For example, consider $\mathcal{O}_K = \mathbb{Z}[\sqrt{-5}]$ and $P = (2,1+\sqrt{5})$. One method to show this is a proper idea is to argue that if $a + b\sqrt{-5} \in P,$ then $a+b\sqrt{-5} = 2x + y(1+\sqrt{-5})$ for integers $x,y$ and comparing coefficients, we get $a - b \equiv 0 \bmod 2,$ so $P$ cannot be the whole ring.
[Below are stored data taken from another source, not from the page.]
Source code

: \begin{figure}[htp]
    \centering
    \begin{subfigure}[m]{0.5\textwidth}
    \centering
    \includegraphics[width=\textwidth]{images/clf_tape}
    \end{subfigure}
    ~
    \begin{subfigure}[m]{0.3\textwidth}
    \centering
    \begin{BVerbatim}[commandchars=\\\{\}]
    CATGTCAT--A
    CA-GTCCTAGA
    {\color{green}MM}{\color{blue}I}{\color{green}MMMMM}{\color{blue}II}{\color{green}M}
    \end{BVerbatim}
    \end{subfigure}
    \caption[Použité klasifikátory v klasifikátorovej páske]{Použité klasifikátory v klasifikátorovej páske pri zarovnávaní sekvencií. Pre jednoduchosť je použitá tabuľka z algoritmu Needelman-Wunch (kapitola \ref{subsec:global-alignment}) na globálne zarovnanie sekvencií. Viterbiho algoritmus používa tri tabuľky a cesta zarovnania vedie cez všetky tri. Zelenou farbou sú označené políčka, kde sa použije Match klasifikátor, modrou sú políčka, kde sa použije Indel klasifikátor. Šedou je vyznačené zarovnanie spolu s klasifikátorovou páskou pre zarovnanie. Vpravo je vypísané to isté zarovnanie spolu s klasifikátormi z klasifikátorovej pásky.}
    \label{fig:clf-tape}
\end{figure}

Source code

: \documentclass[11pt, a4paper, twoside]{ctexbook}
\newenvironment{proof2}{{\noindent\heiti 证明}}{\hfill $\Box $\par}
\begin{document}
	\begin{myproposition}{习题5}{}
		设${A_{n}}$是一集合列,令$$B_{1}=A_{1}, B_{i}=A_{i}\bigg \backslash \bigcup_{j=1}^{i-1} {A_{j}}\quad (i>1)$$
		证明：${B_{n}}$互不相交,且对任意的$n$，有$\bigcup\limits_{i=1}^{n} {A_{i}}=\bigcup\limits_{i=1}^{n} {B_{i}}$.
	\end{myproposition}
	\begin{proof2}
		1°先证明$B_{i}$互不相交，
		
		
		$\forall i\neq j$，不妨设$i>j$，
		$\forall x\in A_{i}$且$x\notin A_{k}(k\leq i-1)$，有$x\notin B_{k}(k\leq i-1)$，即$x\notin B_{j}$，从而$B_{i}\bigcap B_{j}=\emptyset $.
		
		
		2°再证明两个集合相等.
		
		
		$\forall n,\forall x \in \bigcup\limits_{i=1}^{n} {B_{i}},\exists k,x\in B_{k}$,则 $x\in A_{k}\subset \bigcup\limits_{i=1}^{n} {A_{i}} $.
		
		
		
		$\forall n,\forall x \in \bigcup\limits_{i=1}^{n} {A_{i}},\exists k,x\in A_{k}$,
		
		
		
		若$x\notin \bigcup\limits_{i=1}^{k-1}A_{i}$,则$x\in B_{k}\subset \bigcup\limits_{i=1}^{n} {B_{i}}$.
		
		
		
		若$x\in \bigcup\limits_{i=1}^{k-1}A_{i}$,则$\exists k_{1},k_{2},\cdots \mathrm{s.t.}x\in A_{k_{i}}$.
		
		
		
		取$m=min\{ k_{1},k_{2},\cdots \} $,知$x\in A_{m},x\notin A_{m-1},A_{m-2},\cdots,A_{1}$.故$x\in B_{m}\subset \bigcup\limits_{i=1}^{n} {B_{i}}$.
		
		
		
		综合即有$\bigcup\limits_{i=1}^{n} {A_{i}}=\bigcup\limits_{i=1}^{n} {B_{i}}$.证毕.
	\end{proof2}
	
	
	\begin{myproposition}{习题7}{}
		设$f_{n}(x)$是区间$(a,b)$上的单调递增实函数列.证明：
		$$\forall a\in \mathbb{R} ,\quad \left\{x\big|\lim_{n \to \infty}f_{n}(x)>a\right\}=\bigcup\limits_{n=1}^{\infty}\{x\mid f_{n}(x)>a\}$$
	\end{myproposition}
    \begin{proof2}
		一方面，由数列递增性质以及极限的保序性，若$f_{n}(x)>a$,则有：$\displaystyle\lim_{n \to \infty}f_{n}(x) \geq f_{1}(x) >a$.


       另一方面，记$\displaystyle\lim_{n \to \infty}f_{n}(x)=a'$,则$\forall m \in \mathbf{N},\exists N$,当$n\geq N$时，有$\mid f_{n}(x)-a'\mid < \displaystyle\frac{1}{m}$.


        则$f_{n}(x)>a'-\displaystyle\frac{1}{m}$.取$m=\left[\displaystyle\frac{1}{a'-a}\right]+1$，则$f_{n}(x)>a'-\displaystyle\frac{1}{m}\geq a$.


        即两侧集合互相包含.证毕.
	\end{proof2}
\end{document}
However, this method seems quite laborious, and this may just be a special case when modding out by a prime actually works.

For me, the following isomorphism seems quite intuitive: as $\mathbb{Z}[\sqrt{-5}] \cong \mathbb{Z}[x]/(x^2+5),$ we should have that \begin{align*} \mathbb{Z}[\sqrt{-5}]/(2,1+\sqrt{5}) &\cong \mathbb{Z}[x]/(x^2+5,2,1+x) \\ &\cong \mathbb{Z}/(6,2) \text{ by mapping } x \mapsto -1 \\ &\cong \mathbb{Z}/2\mathbb{Z} \end{align*} so the ideal $P$ is indeed proper. But I can't seem to set up an explicit isomorphism at the moment, so I was wondering if this works generally?

Furthermore, are there any useful techniques one might use to show an ideal is indeed proper?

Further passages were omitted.